REQUIRED ACTION: Would you copy out each line of the records below that includes the word "with"?

*** Begin section ***

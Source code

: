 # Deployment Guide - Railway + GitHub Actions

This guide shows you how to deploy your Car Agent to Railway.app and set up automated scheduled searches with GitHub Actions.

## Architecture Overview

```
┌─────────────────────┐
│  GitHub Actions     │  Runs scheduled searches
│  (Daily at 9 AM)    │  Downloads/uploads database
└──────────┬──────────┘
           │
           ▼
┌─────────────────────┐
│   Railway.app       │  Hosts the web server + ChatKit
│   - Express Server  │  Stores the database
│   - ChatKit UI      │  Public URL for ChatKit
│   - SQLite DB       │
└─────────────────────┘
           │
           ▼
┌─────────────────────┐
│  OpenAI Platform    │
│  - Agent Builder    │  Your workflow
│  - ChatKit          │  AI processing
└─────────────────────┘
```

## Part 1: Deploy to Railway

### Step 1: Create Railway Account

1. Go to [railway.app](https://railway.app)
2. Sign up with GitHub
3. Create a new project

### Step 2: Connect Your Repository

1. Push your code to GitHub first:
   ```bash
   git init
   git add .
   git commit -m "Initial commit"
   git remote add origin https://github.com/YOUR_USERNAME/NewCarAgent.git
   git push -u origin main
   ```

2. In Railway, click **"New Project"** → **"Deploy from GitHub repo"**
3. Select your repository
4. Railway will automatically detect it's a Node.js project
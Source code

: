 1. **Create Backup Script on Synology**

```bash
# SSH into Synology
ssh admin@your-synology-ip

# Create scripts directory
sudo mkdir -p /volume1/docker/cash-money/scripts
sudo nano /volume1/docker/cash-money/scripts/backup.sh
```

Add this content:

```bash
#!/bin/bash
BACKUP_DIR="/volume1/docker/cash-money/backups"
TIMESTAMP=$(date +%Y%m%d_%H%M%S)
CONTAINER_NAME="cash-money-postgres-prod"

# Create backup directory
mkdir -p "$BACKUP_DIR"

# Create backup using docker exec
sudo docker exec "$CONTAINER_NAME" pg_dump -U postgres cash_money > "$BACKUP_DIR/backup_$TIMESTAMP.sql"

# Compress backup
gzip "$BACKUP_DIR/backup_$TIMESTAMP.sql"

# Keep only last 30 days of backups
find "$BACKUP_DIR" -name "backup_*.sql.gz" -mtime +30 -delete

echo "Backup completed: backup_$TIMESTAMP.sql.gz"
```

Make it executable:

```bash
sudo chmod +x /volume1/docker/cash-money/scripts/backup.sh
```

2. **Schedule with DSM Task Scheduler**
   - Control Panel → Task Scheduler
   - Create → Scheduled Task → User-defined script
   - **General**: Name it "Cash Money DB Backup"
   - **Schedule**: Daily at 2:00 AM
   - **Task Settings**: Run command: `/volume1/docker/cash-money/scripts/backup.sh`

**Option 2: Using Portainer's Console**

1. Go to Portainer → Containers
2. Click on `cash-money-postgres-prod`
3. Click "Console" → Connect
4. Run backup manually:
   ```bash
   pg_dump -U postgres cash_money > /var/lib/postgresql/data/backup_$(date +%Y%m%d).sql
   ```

*** End section ***

TASK RESPONSE:
This guide shows you how to deploy your Car Agent to Railway.app and set up automated scheduled searches with GitHub Actions.
2. Sign up with GitHub
2. **Schedule with DSM Task Scheduler**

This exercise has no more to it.